I am currently working on RNA-seq data. One of the aims is to scan intergenic regions for transcription of e.g. small RNAs, missing transcripts. I have aligned to the reference genome and filtered the reads (bwa + blat) and can compute overlaps and coverage in R/Bioconductor and IRanges, that works. The problem is methodical: how to best detect a peak in the sequencing coverage in an intergenic region. My procedure now is a rather naive:
- Find regions of coverage > arbitrary threshold (say 30), with width > min.width (e.g. 30 bases)
Remove all regions overlapping with genes/coding sequences(maybe + some 10 bp for promoters/UTR)
I am doing this using
views()
,coverage()
, andfindOverlaps()
from the IRanges package in R.
That way I can find something, but the point I do not like is the arbitrary cutoff, because of this I am also missing a lot of candidate peaks or if I set the threshold too low I will get lots of false positive. The data is not strand specific, and I have different samples but no biological replicates.
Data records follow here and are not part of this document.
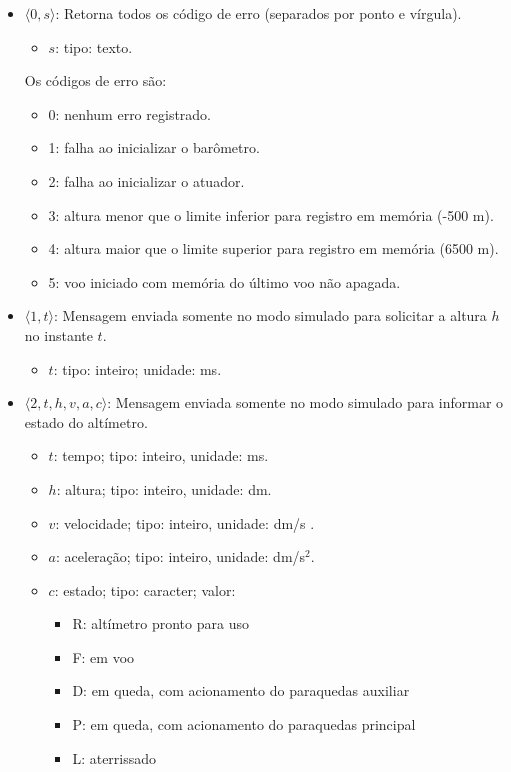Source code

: \documentclass[portuguese,10pt,a4paper]{article}
\begin{document}
\begin{itemize}
	\item $\langle 0, s\rangle$: Retorna todos os código de erro (separados por ponto e vírgula).
	  \begin{itemize}
	  	\item $s$: tipo: texto.  
	  \end{itemize}
  Os códigos de erro são:
	\begin{itemize}
		\item 0: nenhum erro registrado.
		\item 1: falha ao inicializar o barômetro.
		\item 2: falha ao inicializar o atuador.
		\item 3: altura menor que o limite inferior para registro em memória (-500 m).
		\item 4: altura maior que o limite superior para registro em memória (6500 m).
		\item 5: voo iniciado com memória do último voo não apagada.
	\end{itemize}
	\item $\langle 1, t\rangle$: Mensagem enviada somente no modo simulado para solicitar a altura $h$ no instante $t$.
	\begin{itemize}
		\item $t$: tipo: inteiro; unidade: ms.  
	\end{itemize}
	\item $\langle 2, t, h, v, a, c\rangle$: Mensagem enviada somente no modo simulado para informar o estado do altímetro.
	\begin{itemize}
		\item $t$: tempo; tipo: inteiro, unidade: ms.
		\item $h$: altura; tipo: inteiro, unidade: dm.
		\item $v$: velocidade; tipo: inteiro, unidade: dm/s .
		\item $a$: aceleração; tipo: inteiro, unidade: dm/s$^2$.
		\item $c$: estado; tipo: caracter; valor:
		\begin{itemize}
			\item R: altímetro pronto para uso
			\item F: em voo
			\item D: em queda, com acionamento do paraquedas auxiliar
			\item P: em queda, com acionamento do paraquedas principal
			\item L: aterrissado
		\end{itemize} 

\end{itemize}
\end{itemize}
\end{document}
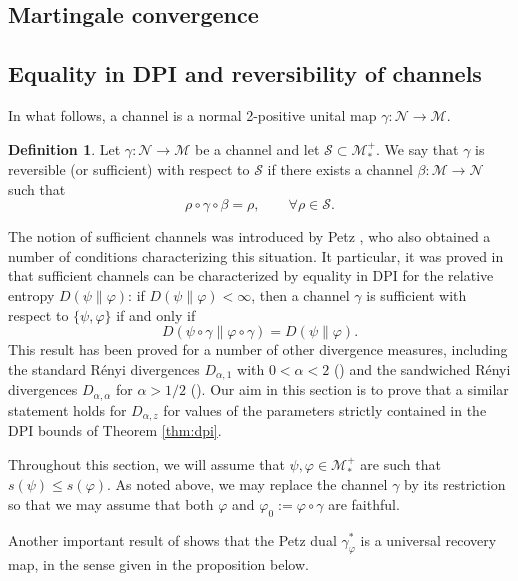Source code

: \documentclass[12pt]{article}
\theoremstyle{definition}
\newtheorem{defi}[theorem]{Definition}
\theoremstyle{remark}
\def\Me{\mathcal M}
\def\Ne{\mathcal N}
\begin{document}
\subsection{Martingale convergence}




\subsection{Equality in DPI and reversibility of channels}

In what follows, a channel is a normal 2-positive unital map $\gamma: \Ne\to \Me$.

\begin{defi} Let $\gamma:\Ne\to \Me$ be a channel and let $\mathcal S \subset
\Me_*^+$. We say that $\gamma$ is reversible (or sufficient) with respect to $\mathcal S$
if there exists a channel $\beta:\Me\to \Ne$ such that
\[
\rho\circ\gamma\circ\beta=\rho,\qquad \forall \rho\in \mathcal S.
\]

\end{defi}

The notion of sufficient channels was introduced by Petz
\cite{petz1986sufficient,petz1988sufficiency}, who also obtained a number of conditions
characterizing this situation. It particular, it was proved in \cite{petz1988sufficiency}
that sufficient channels can be characterized by equality in DPI for the relative entropy
$D(\psi\|\varphi)$: if $D(\psi\|\varphi)<\infty$, then a channel $\gamma$ is sufficient
with respect to $\{\psi,\varphi\}$ if and only if 
\[
D(\psi\circ\gamma\|\varphi\circ\gamma)=D(\psi\|\varphi). 
\]
This result has been proved for a number of other divergence measures, including the
standard R\'enyi divergences $D_{\alpha,1}$ with $0<\alpha<2$ (\cite{}) and the sandwiched
R\'enyi divergences $D_{\alpha,\alpha}$ for $\alpha>1/2$
(\cite{jencova2018renyi,jencova2021renyi}).
Our aim in this section is to prove that a similar statement holds for $D_{\alpha,z}$ for
values of the parameters strictly contained in the DPI bounds of Theorem \ref{thm:dpi}. 

Throughout this section, we will assume that  $\psi,\varphi\in\Me_*^+$ are such that
$s(\psi)\le s(\varphi)$. As noted above, we may replace the channel $\gamma$ by its
restriction so that we may assume that both $\varphi$ and $\varphi_0:=\varphi\circ\gamma$
are faithful. 

Another important result of \cite{petz1988sufficiency} shows that the Petz dual $\gamma_\varphi^*$ is a universal
recovery map, in the sense given in the proposition below. 
\end{document}
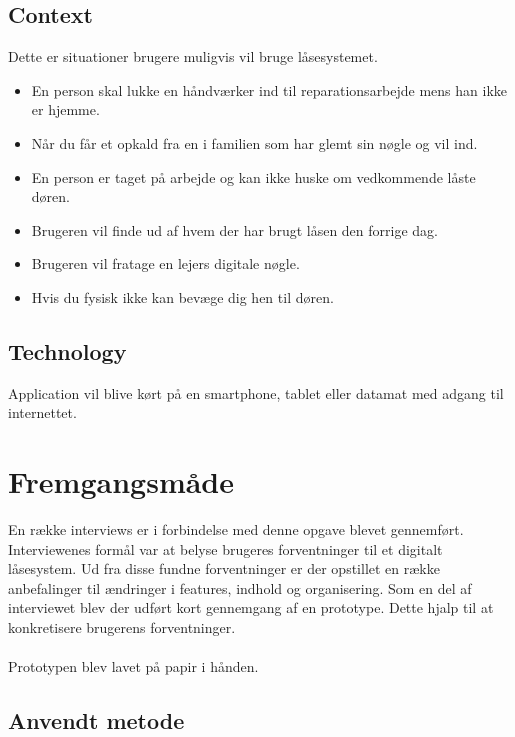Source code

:\documentclass[a4paper,12pt]{article}
\begin{document}
\subsection{Context}
Dette er situationer brugere muligvis vil bruge låsesystemet.

\begin{itemize}
    \item En person skal lukke en håndværker ind til reparationsarbejde mens han
ikke er hjemme.
    \item Når du får et opkald fra en i familien som har glemt sin nøgle og vil ind.
    \item En person er taget på arbejde og kan ikke huske om vedkommende låste døren.
    \item Brugeren vil finde ud af hvem der har brugt låsen den forrige dag.
    \item Brugeren vil fratage en lejers digitale nøgle.
    \item Hvis du fysisk ikke kan bevæge dig hen til døren.
\end{itemize}

\subsection{Technology}
Application vil blive kørt på en smartphone, tablet eller datamat med adgang til internettet.



\section{Fremgangsmåde}

En række interviews er i forbindelse med denne opgave blevet gennemført. Interviewenes formål
var at belyse brugeres forventninger til et digitalt låsesystem. Ud fra disse fundne
forventninger er der opstillet en række anbefalinger til ændringer i features, indhold og
organisering. Som en del af interviewet blev der udført kort gennemgang af en prototype. Dette
hjalp til at konkretisere brugerens forventninger.
\\ \\
Prototypen blev lavet på papir i hånden.

\subsection{Anvendt metode}
\end{document}
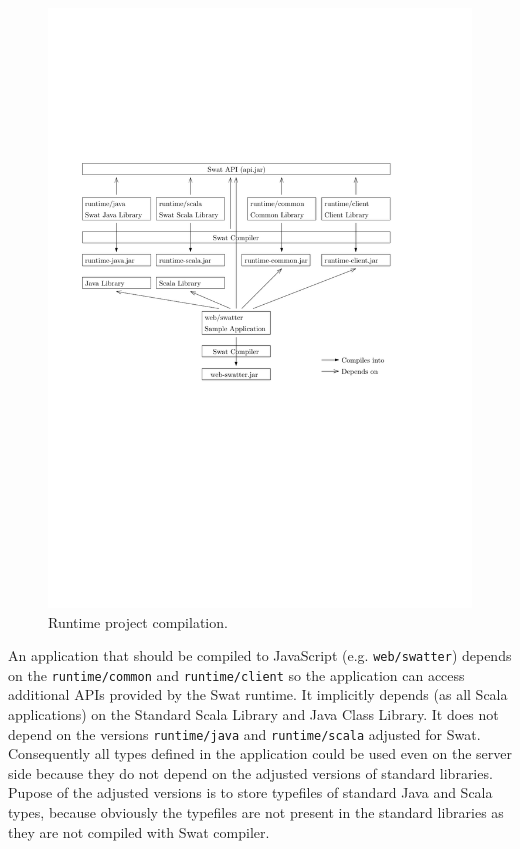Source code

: \documentclass[12pt,a4paper]{report}
\begin{document}
\begin{figure}[ht]
  \centering
	\includegraphics[width=\linewidth,height=\textheight,keepaspectratio]{img/Project.pdf}
	\caption{Runtime project compilation.}
	\label{Project}
\end{figure}

An application that should be compiled to JavaScript (e.g. \texttt{web/swatter}) depends on the \texttt{runtime/common} and \texttt{runtime/client} so the application can access additional APIs provided by the Swat runtime. It implicitly depends (as all Scala applications) on the Standard Scala Library and Java Class Library. It does not depend on the versions \texttt{runtime/java} and \texttt{runtime/scala} adjusted for Swat. Consequently all types defined in the application could be used even on the server side because they do not depend on the adjusted versions of standard libraries. Pupose of the adjusted versions is to store typefiles of standard Java and Scala types, because obviously the typefiles are not present in the standard libraries as they are not compiled with Swat compiler.
\end{document}
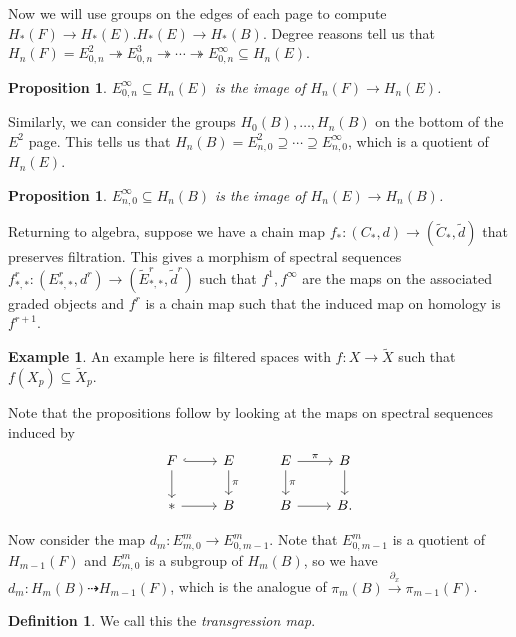 \documentclass[leqno, openany]{memoir}
\newtheorem{prop}[thm]{Proposition}
\theoremstyle{definition}
\newtheorem{defn}[thm]{Definition}
\newtheorem{exm}[thm]{Example}
\theoremstyle{remark}
\theoremstyle{plain}
\theoremstyle{definition}
\theoremstyle{remark}
\newcommand{\wt}[1]{\widetilde{#1}}
\begin{document}
Now we will use groups on the edges of each page to compute $H_*(F) \to H_*(E). H_*(E) \to H_*(B)$.  Degree reasons tell us that $H_n(F) = E_{0,n}^2 \twoheadrightarrow E_{0,n}^3 \twoheadrightarrow \cdots \twoheadrightarrow E_{0,n}^{\infty} \subseteq H_n(E)$.

\begin{prop}
    $E_{0,n}^{\infty} \subseteq H_n(E)$ is the image of $H_n(F) \to H_n(E)$.
\end{prop}

Similarly, we can consider the groups $H_0(B), \ldots, H_n(B)$ on the bottom of the $E^2$ page. This tells us that $H_n(B) = E_{n,0}^2 \supseteq \cdots \supseteq E_{n,0}^{\infty}$, which is a quotient of $H_n(E)$.

\begin{prop}
    $E_{n,0}^{\infty} \subseteq H_n(B)$ is the image of $H_n(E) \to H_n(B)$.
\end{prop}

Returning to algebra, suppose we have a chain map $f_* \colon (C_*, d) \to (\wt{C}_*, \wt{d})$ that preserves filtration. This gives a morphism of spectral sequences $f_{*,*}^r \colon (E_{*,*}^r, d^r) \to (\wt{E}_{*,*}^r, \wt{d}^r)$ such that $f^1, f^{\infty}$ are the maps on the associated graded objects and $f^r$ is a chain map such that the induced map on homology is $f^{r+1}$.

\begin{exm}
    An example here is filtered spaces with $f \colon X \to \wt{X}$ such that $f(X_p) \subseteq \wt{X}_p$.
\end{exm}

Note that the propositions follow by looking at the maps on spectral sequences induced by
\begin{equation*}
\begin{tikzcd}
    F \arrow[hookrightarrow]{r} \arrow{d} & E \arrow{d}{\pi} & E \arrow{r}{\pi} \arrow{d}{\pi} & B \arrow{d} \\
    {*} \arrow{r} & B & B \arrow{r} & B.
\end{tikzcd}
\end{equation*}

Now consider the map $d_m \colon E_{m,0}^m \to E_{0,m-1}^m$. Note that $E_{0,m-1}^m$ is a quotient of $H_{m-1}(F)$ and $E_{m,0}^m$ is a subgroup of $H_m(B)$, so we have $d_m \colon H_m(B) \dashrightarrow H_{m-1}(F)$, which is the analogue of $\pi_m(B) \xrightarrow{\partial_x} \pi_{m-1}(F)$.

\begin{defn}
    We call this the \textit{transgression map}.
\end{defn}
\end{document}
Do you have a better suggestion for selecting a possibly dynamic cutoff or for finding peaks in sequencing data, doesn't have to be in R, just a hint to an algortihm will do.
Thanks Sean, I will definitely look into this tool, too, though the 'documentation' is very rudimentary, but that might improve. After taking a quick glance, it seems to me that that Scripture contains nothing related my problem I couldn't do easier with R/Bioconductor, but maybe you can point this out?